**TASK DETAILS:** The answer must consist solely of the lines from the start of the records through the line containing "共有min(sqrt(S),N)種元素，", restated word for word, with no pictures.

**Dataset excerpts:**
__________

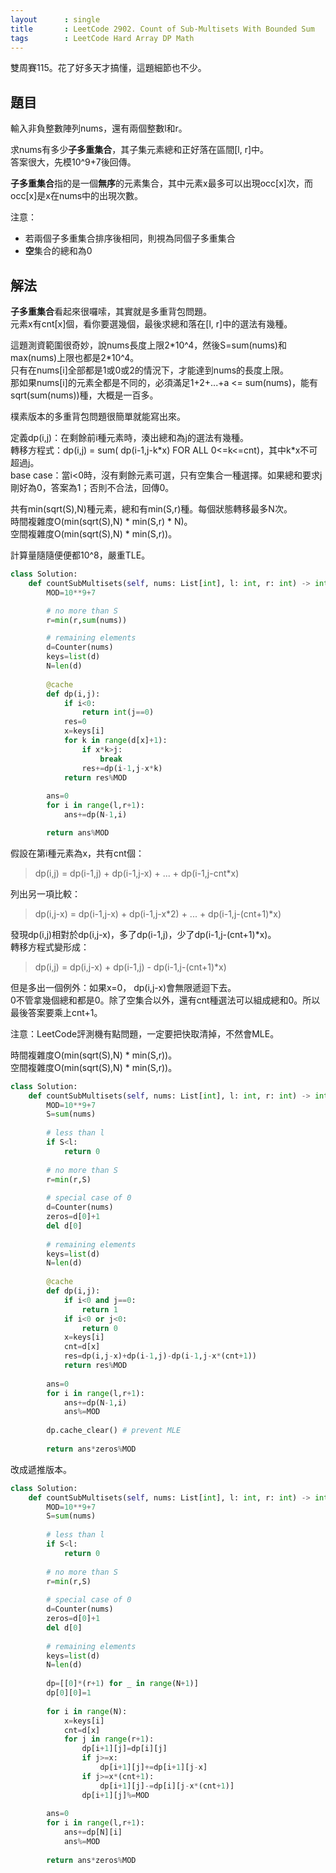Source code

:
 ```yaml
---
layout      : single
title       : LeetCode 2902. Count of Sub-Multisets With Bounded Sum
tags        : LeetCode Hard Array DP Math
---
```

雙周賽115。花了好多天才搞懂，這題細節也不少。  

## 題目

輸入非負整數陣列nums，還有兩個整數l和r。  

求nums有多少**子多重集合**，其子集元素總和正好落在區間[l, r]中。  
答案很大，先模10^9+7後回傳。  

**子多重集合**指的是一個**無序**的元素集合，其中元素x最多可以出現occ[x]次，而occ[x]是x在nums中的出現次數。  

注意：  

- 若兩個子多重集合排序後相同，則視為同個子多重集合
- **空**集合的總和為0  

## 解法

**子多重集合**看起來很囉嗦，其實就是多重背包問題。  
元素x有cnt[x]個，看你要選幾個，最後求總和落在[l, r]中的選法有幾種。  

這題測資範圍很奇妙，說nums長度上限2\*10^4，然後S=sum(nums)和max(nums)上限也都是2\*10^4。  
只有在nums[i]全部都是1或0或2的情況下，才能達到nums的長度上限。  
那如果nums[i]的元素全都是不同的，必須滿足1+2+...+a <= sum(nums)，能有sqrt(sum(nums))種，大概是一百多。  

樸素版本的多重背包問題很簡單就能寫出來。  

定義dp(i,j)：在剩餘前i種元素時，湊出總和為j的選法有幾種。  
轉移方程式：dp(i,j) = sum( dp(i-1,j-k\*x) FOR ALL 0<=k<=cnt)，其中k\*x不可超過j。  
base case：當i<0時，沒有剩餘元素可選，只有空集合一種選擇。如果總和要求j剛好為0，答案為1；否則不合法，回傳0。  

共有min(sqrt(S),N)種元素，總和有min(S,r)種。每個狀態轉移最多N次。  
時間複雜度O(min(sqrt(S),N) \* min(S,r) \* N)。  
空間複雜度O(min(sqrt(S),N) \* min(S,r))。  

計算量隨隨便便都10^8，嚴重TLE。  

```python
class Solution:
    def countSubMultisets(self, nums: List[int], l: int, r: int) -> int:
        MOD=10**9+7

        # no more than S
        r=min(r,sum(nums))

        # remaining elements
        d=Counter(nums)
        keys=list(d)
        N=len(d)
        
        @cache
        def dp(i,j):
            if i<0:
                return int(j==0)
            res=0
            x=keys[i]
            for k in range(d[x]+1):
                if x*k>j:
                    break
                res+=dp(i-1,j-x*k)
            return res%MOD
     
        ans=0
        for i in range(l,r+1):
            ans+=dp(N-1,i)

        return ans%MOD
```

假設在第i種元素為x，共有cnt個：  
> dp(i,j) = dp(i-1,j) + dp(i-1,j-x) + ... + dp(i-1,j-cnt\*x)  

列出另一項比較：
> dp(i,j-x) = dp(i-1,j-x) + dp(i-1,j-x\*2) + ... + dp(i-1,j-(cnt+1)\*x)  

發現dp(i,j)相對於dp(i,j-x)，多了dp(i-1,j)，少了dp(i-1,j-(cnt+1)\*x)。  
轉移方程式變形成：  
> dp(i,j) = dp(i,j-x) + dp(i-1,j) - dp(i-1,j-(cnt+1)\*x)  

但是多出一個例外：如果x=0， dp(i,j-x)會無限遞迴下去。  
0不管拿幾個總和都是0。除了空集合以外，還有cnt種選法可以組成總和0。所以最後答案要乘上cnt+1。  

注意：LeetCode評測機有點問題，一定要把快取清掉，不然會MLE。  

時間複雜度O(min(sqrt(S),N) \* min(S,r))。  
空間複雜度O(min(sqrt(S),N) \* min(S,r))。  

```python
class Solution:
    def countSubMultisets(self, nums: List[int], l: int, r: int) -> int:
        MOD=10**9+7
        S=sum(nums)
        
        # less than l
        if S<l:
            return 0
        
        # no more than S
        r=min(r,S)
        
        # special case of 0
        d=Counter(nums)
        zeros=d[0]+1
        del d[0]
        
        # remaining elements
        keys=list(d)
        N=len(d)
        
        @cache
        def dp(i,j):
            if i<0 and j==0:
                return 1
            if i<0 or j<0:
                return 0
            x=keys[i]
            cnt=d[x]
            res=dp(i,j-x)+dp(i-1,j)-dp(i-1,j-x*(cnt+1))
            return res%MOD
     
        ans=0
        for i in range(l,r+1):
            ans+=dp(N-1,i)
            ans%=MOD
        
        dp.cache_clear() # prevent MLE
        
        return ans*zeros%MOD
```

改成遞推版本。  

```python
class Solution:
    def countSubMultisets(self, nums: List[int], l: int, r: int) -> int:
        MOD=10**9+7
        S=sum(nums)
        
        # less than l
        if S<l:
            return 0
        
        # no more than S
        r=min(r,S)
        
        # special case of 0
        d=Counter(nums)
        zeros=d[0]+1
        del d[0]
        
        # remaining elements
        keys=list(d)
        N=len(d)
        
        dp=[[0]*(r+1) for _ in range(N+1)]
        dp[0][0]=1
        
        for i in range(N):
            x=keys[i]
            cnt=d[x]
            for j in range(r+1):
                dp[i+1][j]=dp[i][j]
                if j>=x:
                    dp[i+1][j]+=dp[i+1][j-x]
                if j>=x*(cnt+1):
                    dp[i+1][j]-=dp[i][j-x*(cnt+1)]
                dp[i+1][j]%=MOD
    
        ans=0
        for i in range(l,r+1):
            ans+=dp[N][i]
            ans%=MOD
        
        return ans*zeros%MOD
```
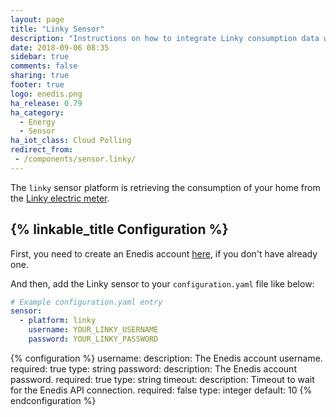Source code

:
 ```yaml
---
layout: page
title: "Linky Sensor"
description: "Instructions on how to integrate Linky consumption data within Home Assistant."
date: 2018-09-06 08:35
sidebar: true
comments: false
sharing: true
footer: true
logo: enedis.png
ha_release: 0.79
ha_category:
  - Energy
  - Sensor
ha_iot_class: Cloud Polling
redirect_from:
 - /components/sensor.linky/
---
```


The `linky` sensor platform is retrieving the consumption of your home from the [Linky electric meter](https://www.enedis.fr/linky-compteur-communicant).

## {% linkable_title Configuration %}

First, you need to create an Enedis account [here](https://espace-client-connexion.enedis.fr/auth/UI/Login?realm=particuliers), if you don't have already one.

And then, add the Linky sensor to your `configuration.yaml` file like below:

```yaml
# Example configuration.yaml entry
sensor:
  - platform: linky
    username: YOUR_LINKY_USERNAME
    password: YOUR_LINKY_PASSWORD
```

{% configuration %}
username:
  description: The Enedis account username.
  required: true
  type: string
password:
  description: The Enedis account password.
  required: true
  type: string
timeout:
  description: Timeout to wait for the Enedis API connection.
  required: false
  type: integer
  default: 10
{% endconfiguration %}

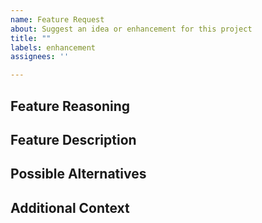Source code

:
 ```yaml
---
name: Feature Request
about: Suggest an idea or enhancement for this project
title: ""
labels: enhancement
assignees: ''

---
```


## Feature Reasoning
<!---
Reasons why this new feature is desired.
For example: I don't like how _____ and would like the plugin to ____ instead.
Another example: The plugin currently has ____ which could be enhanced by including _____.
-->

## Feature Description
<!---
A clear and concise description of the desired enhancement.
-->

## Possible Alternatives
<!---
A clear and concise description of any alternative solutions.
-->

## Additional Context
<!---
Add any other context or screenshots about the feature request here.
Info such as mockups and/or diagrams can be useful here.
-->
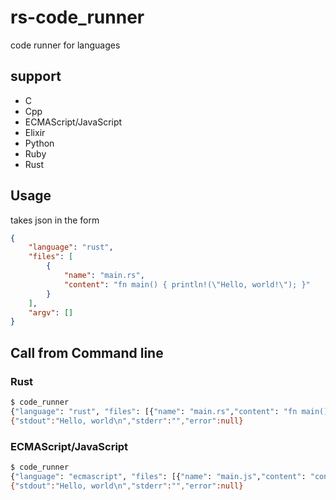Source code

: # rs-code_runner

code runner for languages

## support

*   C
*   Cpp
*   ECMAScript/JavaScript
*   Elixir
*   Python
*   Ruby
*   Rust

## Usage

takes json in the form

```json
{
	"language": "rust",
	"files": [
		{
			"name": "main.rs",
			"content": "fn main() { println!(\"Hello, world!\"); }"
		}
	],
	"argv": []
}
```

## Call from Command line

### Rust

```bash
$ code_runner
{"language": "rust", "files": [{"name": "main.rs","content": "fn main() { println!(\"Hello, world\"); }"}], "argv": []}
{"stdout":"Hello, world\n","stderr":"","error":null}
```

### ECMAScript/JavaScript

```bash
$ code_runner
{"language": "ecmascript", "files": [{"name": "main.js","content": "console.log(\"Hello, world!\");"}], "argv": []}
{"stdout":"Hello, world\n","stderr":"","error":null}
```
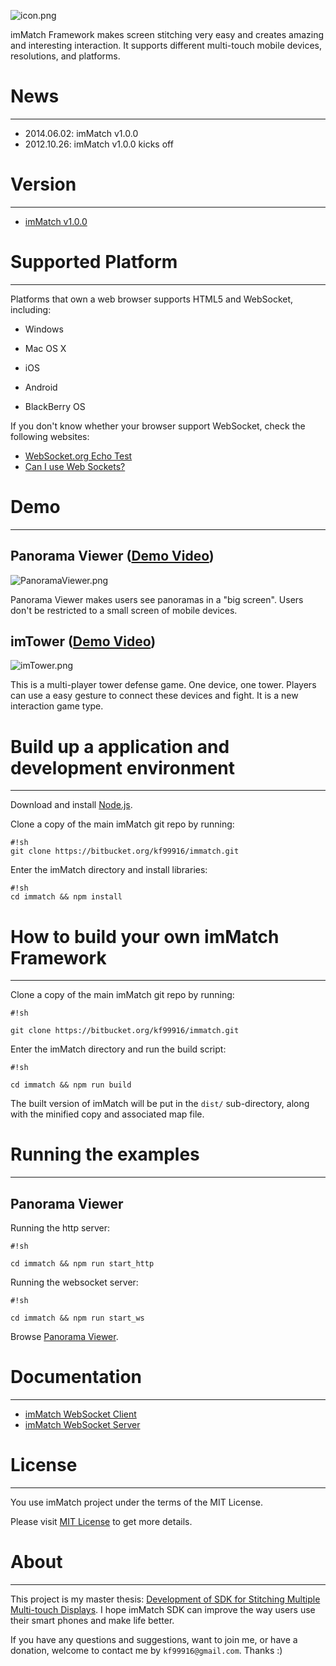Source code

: ![icon.png](https://bitbucket.org/repo/oRzpRo/images/2891484701-icon.png)

imMatch Framework makes screen stitching very easy and creates amazing and interesting interaction. It supports different multi-touch mobile devices, resolutions, and platforms.

# News #
---
* 2014.06.02: imMatch v1.0.0
* 2012.10.26: imMatch v1.0.0 kicks off

# Version #
---
* [imMatch v1.0.0](https://bitbucket.org/kf99916/immatch/downloads/)

# Supported Platform #
---
Platforms that own a web browser supports HTML5 and WebSocket, including:

* Windows

* Mac OS X

* iOS

* Android

* BlackBerry OS

If you don't know whether your browser support WebSocket, check the following websites:
* [WebSocket.org Echo Test](http://www.websocket.org/echo.html)
* [Can I use Web Sockets?](http://caniuse.com/websockets)

# Demo #
---
## Panorama Viewer ([Demo Video](http://www.youtube.com/watch?v=jUuohp6DaUU)) ##

![PanoramaViewer.png](https://bitbucket.org/repo/oRzpRo/images/4229571547-PanoramaViewer.png)

Panorama Viewer makes users see panoramas in a "big screen". Users don't be restricted to a small screen of mobile devices.

## imTower ([Demo Video](http://www.youtube.com/watch?v=GNyVlVAThuE)) ##

![imTower.png](https://bitbucket.org/repo/oRzpRo/images/2595730950-imTower.png)

This is a multi-player tower defense game. One device, one tower. Players can use a easy gesture to connect these devices and fight. It is a new interaction game type.

# Build up a application and development environment #
---
Download and install [Node.js](http://nodejs.org/).

Clone a copy of the main imMatch git repo by running:
```
#!sh 
git clone https://bitbucket.org/kf99916/immatch.git
```

Enter the imMatch directory and install libraries:
```
#!sh
cd immatch && npm install
```

# How to build your own imMatch Framework #
---
Clone a copy of the main imMatch git repo by running:
```
#!sh

git clone https://bitbucket.org/kf99916/immatch.git
```

Enter the imMatch directory and run the build script:

```
#!sh

cd immatch && npm run build
```
The built version of imMatch will be put in the ```dist/``` sub-directory, along with the minified copy and associated map file.

# Running the examples #
---
## Panorama Viewer ##
 Running the http server:

```
#!sh

cd immatch && npm run start_http
```
Running the websocket server:

```
#!sh

cd immatch && npm run start_ws
```

Browse [Panorama Viewer](http://localhost:8000/pano).

# Documentation #
---
* [imMatch WebSocket Client](https://www.googledrive.com/host/0B5EDyG5SmMfOa3kzMWNrYzI2aEk)
* [imMatch WebSocket Server](https://www.googledrive.com/host/0B5EDyG5SmMfOSm1WOXdGLXpkMlU)

# License #
---
You use imMatch project under the terms of the MIT License.

Please visit [MIT License](https://bitbucket.org/kf99916/immatch/src/d927b6694feed5b84c323bcd636fdbe14cf07d3a/MIT-LICENSE.txt?at=master) to get more details.

# About #
---
This project is my master thesis: [Development of SDK for Stitching Multiple Multi-touch Displays](http://ndltd.ncl.edu.tw/cgi-bin/gs32/gsweb.cgi?o=dnclcdr&s=id=%22100NTU05392017%22.&searchmode=basic). I hope imMatch SDK can improve the way users use their smart phones and make life better.

If you have any questions and suggestions, want to join me, or have a donation, welcome to contact me by ```kf99916@gmail.com```. Thanks :)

__________

**TASK ANSWER:**
Source code

:
 ```yaml
---
layout      : single
title       : LeetCode 2902. Count of Sub-Multisets With Bounded Sum
tags        : LeetCode Hard Array DP Math
---
```

雙周賽115。花了好多天才搞懂，這題細節也不少。  

## 題目

輸入非負整數陣列nums，還有兩個整數l和r。  

求nums有多少**子多重集合**，其子集元素總和正好落在區間[l, r]中。  
答案很大，先模10^9+7後回傳。  

**子多重集合**指的是一個**無序**的元素集合，其中元素x最多可以出現occ[x]次，而occ[x]是x在nums中的出現次數。  

注意：  

- 若兩個子多重集合排序後相同，則視為同個子多重集合
- **空**集合的總和為0  

## 解法

**子多重集合**看起來很囉嗦，其實就是多重背包問題。  
元素x有cnt[x]個，看你要選幾個，最後求總和落在[l, r]中的選法有幾種。  

這題測資範圍很奇妙，說nums長度上限2\*10^4，然後S=sum(nums)和max(nums)上限也都是2\*10^4。  
只有在nums[i]全部都是1或0或2的情況下，才能達到nums的長度上限。  
那如果nums[i]的元素全都是不同的，必須滿足1+2+...+a <= sum(nums)，能有sqrt(sum(nums))種，大概是一百多。  

樸素版本的多重背包問題很簡單就能寫出來。  

定義dp(i,j)：在剩餘前i種元素時，湊出總和為j的選法有幾種。  
轉移方程式：dp(i,j) = sum( dp(i-1,j-k\*x) FOR ALL 0<=k<=cnt)，其中k\*x不可超過j。  
base case：當i<0時，沒有剩餘元素可選，只有空集合一種選擇。如果總和要求j剛好為0，答案為1；否則不合法，回傳0。  

共有min(sqrt(S),N)種元素，總和有min(S,r)種。每個狀態轉移最多N次。  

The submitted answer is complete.